### TO DO
Your job is to report every line of the entries that has "assets".

═══ MATERIAL FOR THIS EXERCISE

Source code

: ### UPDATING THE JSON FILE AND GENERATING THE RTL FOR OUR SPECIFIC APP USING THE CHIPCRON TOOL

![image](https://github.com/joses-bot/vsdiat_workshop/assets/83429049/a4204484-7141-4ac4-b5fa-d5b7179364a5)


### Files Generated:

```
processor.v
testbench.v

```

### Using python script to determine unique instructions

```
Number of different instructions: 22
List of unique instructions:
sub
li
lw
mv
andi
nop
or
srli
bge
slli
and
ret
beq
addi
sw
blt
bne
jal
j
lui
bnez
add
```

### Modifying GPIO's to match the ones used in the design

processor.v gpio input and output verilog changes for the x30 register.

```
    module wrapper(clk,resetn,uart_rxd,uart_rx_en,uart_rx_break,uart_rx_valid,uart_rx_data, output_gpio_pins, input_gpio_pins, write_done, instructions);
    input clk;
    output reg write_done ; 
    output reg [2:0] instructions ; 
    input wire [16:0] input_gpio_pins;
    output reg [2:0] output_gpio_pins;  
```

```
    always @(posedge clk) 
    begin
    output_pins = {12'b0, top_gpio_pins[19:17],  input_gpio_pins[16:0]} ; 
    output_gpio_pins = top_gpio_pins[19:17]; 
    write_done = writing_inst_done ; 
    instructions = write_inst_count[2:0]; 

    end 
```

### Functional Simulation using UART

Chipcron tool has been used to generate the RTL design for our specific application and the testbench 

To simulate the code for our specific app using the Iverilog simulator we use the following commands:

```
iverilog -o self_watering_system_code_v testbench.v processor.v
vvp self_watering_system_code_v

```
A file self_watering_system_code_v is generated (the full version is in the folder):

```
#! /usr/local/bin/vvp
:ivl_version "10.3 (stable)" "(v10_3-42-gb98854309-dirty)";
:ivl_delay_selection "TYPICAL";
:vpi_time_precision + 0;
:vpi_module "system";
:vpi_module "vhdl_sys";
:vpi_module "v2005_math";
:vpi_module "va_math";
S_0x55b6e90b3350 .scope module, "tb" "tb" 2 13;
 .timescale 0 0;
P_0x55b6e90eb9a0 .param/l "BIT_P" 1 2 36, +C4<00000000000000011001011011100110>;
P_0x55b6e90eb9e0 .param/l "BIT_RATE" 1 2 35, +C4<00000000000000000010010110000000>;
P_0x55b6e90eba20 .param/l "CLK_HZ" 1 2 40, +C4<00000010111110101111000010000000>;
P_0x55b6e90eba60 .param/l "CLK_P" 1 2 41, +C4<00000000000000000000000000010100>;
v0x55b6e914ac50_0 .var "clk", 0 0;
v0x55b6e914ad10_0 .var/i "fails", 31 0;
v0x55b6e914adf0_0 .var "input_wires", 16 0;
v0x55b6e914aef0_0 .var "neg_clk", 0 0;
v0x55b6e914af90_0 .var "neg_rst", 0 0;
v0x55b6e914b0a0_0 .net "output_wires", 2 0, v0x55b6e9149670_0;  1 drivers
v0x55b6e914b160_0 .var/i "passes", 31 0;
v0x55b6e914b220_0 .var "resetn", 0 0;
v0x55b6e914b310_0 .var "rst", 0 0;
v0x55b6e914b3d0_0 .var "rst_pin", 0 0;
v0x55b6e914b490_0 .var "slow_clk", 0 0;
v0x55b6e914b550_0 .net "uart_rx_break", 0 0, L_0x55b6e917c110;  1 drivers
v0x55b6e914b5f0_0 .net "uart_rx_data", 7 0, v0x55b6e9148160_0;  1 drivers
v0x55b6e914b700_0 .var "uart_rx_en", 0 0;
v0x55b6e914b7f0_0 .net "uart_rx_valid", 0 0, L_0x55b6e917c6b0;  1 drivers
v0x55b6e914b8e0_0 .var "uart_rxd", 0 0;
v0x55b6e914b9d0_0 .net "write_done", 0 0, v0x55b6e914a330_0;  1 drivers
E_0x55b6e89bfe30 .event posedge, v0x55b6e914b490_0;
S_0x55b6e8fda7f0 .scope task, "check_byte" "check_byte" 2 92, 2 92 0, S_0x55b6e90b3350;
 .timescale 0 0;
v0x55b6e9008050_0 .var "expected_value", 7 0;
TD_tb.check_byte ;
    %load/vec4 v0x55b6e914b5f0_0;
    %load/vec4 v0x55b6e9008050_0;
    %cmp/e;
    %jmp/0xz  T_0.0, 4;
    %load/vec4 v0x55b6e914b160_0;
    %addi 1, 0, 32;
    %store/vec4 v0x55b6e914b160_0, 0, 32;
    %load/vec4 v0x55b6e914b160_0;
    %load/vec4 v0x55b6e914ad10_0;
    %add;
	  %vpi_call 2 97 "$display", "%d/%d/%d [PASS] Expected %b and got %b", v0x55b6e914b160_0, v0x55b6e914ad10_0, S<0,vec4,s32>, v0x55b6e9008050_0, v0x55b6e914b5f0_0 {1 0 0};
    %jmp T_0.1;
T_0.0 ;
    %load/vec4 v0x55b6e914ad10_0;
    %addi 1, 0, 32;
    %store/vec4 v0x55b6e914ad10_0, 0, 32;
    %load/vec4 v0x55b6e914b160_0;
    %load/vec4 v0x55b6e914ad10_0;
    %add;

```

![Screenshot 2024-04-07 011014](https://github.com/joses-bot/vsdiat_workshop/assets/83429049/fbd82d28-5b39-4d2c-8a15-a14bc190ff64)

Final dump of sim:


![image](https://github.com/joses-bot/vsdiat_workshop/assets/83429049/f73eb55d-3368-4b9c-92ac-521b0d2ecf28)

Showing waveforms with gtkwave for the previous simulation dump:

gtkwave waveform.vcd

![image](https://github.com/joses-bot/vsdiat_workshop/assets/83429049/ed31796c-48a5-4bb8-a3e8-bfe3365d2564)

══════
═══ MATERIAL FOR THIS EXERCISE

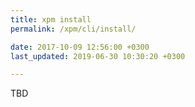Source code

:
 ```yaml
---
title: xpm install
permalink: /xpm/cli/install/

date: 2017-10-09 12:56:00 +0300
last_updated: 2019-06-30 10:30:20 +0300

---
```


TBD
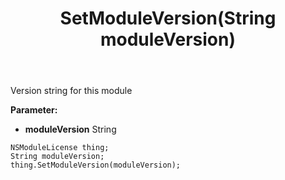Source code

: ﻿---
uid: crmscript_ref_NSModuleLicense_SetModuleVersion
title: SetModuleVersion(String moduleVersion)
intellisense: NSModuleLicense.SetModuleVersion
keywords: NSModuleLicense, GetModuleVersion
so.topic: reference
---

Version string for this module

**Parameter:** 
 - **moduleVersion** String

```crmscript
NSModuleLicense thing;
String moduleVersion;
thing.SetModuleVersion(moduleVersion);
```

══════

### FINISHED TASK
![image](https://github.com/joses-bot/vsdiat_workshop/assets/83429049/a4204484-7141-4ac4-b5fa-d5b7179364a5)
![Screenshot 2024-04-07 011014](https://github.com/joses-bot/vsdiat_workshop/assets/83429049/fbd82d28-5b39-4d2c-8a15-a14bc190ff64)
![image](https://github.com/joses-bot/vsdiat_workshop/assets/83429049/f73eb55d-3368-4b9c-92ac-521b0d2ecf28)
![image](https://github.com/joses-bot/vsdiat_workshop/assets/83429049/ed31796c-48a5-4bb8-a3e8-bfe3365d2564)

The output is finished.